== Segment start ==
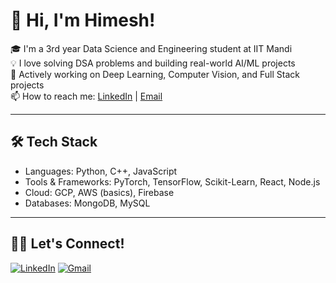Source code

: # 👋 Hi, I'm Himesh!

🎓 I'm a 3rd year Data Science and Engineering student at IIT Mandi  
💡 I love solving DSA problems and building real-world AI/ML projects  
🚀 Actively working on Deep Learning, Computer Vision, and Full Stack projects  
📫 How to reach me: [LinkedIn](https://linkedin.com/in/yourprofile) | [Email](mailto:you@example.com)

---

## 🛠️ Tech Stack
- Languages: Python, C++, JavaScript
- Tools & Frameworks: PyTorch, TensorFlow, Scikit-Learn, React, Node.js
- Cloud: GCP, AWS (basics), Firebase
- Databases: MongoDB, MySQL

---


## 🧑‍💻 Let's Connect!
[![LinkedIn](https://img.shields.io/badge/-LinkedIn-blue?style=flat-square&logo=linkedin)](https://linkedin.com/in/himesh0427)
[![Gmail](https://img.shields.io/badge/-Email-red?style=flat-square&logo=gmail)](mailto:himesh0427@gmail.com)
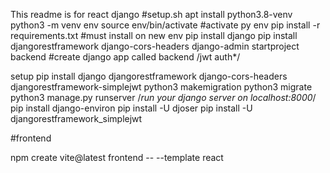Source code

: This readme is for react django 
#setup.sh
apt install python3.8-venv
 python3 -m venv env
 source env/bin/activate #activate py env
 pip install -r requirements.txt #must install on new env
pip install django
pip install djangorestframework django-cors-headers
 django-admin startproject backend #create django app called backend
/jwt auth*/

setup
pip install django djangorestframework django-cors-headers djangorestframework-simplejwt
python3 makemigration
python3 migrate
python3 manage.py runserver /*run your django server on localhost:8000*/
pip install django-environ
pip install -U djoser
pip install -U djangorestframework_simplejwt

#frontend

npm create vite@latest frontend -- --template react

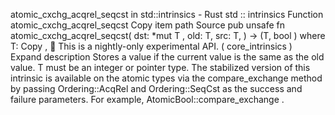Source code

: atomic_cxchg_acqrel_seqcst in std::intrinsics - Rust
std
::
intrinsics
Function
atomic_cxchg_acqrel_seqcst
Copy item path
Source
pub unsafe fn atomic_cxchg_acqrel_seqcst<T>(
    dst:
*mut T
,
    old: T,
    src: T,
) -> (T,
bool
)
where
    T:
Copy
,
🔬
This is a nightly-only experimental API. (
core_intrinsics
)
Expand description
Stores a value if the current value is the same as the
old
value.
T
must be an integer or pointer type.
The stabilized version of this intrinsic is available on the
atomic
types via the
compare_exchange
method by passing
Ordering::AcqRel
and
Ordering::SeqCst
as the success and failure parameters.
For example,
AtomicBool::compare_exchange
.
== Segment end ==
== Segment start ==
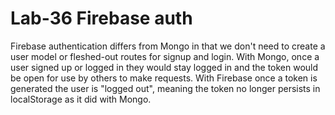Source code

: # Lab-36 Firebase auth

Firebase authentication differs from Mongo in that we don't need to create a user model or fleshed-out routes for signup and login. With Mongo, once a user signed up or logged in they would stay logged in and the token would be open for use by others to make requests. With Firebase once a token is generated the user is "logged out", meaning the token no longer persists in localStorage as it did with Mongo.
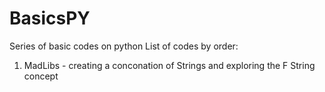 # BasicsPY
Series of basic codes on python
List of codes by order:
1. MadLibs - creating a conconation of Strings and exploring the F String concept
== Segment end ==
== Segment start ==
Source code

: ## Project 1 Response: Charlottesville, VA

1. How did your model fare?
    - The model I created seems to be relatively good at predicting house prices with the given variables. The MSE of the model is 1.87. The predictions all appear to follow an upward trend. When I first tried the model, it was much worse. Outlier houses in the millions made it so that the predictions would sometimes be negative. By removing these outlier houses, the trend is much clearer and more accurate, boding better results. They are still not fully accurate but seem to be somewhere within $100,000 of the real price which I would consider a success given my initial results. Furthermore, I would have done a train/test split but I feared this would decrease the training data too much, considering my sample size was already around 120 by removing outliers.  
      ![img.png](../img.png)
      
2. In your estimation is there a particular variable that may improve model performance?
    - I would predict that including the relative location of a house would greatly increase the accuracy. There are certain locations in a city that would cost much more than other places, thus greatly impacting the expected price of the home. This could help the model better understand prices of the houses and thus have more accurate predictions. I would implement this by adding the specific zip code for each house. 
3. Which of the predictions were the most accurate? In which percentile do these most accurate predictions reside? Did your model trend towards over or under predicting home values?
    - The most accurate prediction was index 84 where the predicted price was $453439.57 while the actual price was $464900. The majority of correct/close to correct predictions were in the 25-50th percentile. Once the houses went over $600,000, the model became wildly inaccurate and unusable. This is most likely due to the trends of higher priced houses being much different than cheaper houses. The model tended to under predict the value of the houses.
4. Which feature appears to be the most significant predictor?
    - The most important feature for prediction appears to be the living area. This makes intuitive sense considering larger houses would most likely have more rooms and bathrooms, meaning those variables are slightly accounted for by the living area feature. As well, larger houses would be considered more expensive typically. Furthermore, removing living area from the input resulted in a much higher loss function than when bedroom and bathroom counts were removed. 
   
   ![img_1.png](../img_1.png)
== Segment end ==
§ **Work task**:
Both the line containing "django-admin startproject backend" and the line containing "python3 migrate" belong in the answer. Print them and every line above that falls between them exactly, and no others.

§ **Worked solution**:
 django-admin startproject backend #create django app called backend
/jwt auth*/

setup
pip install django djangorestframework django-cors-headers djangorestframework-simplejwt
python3 makemigration
python3 migrate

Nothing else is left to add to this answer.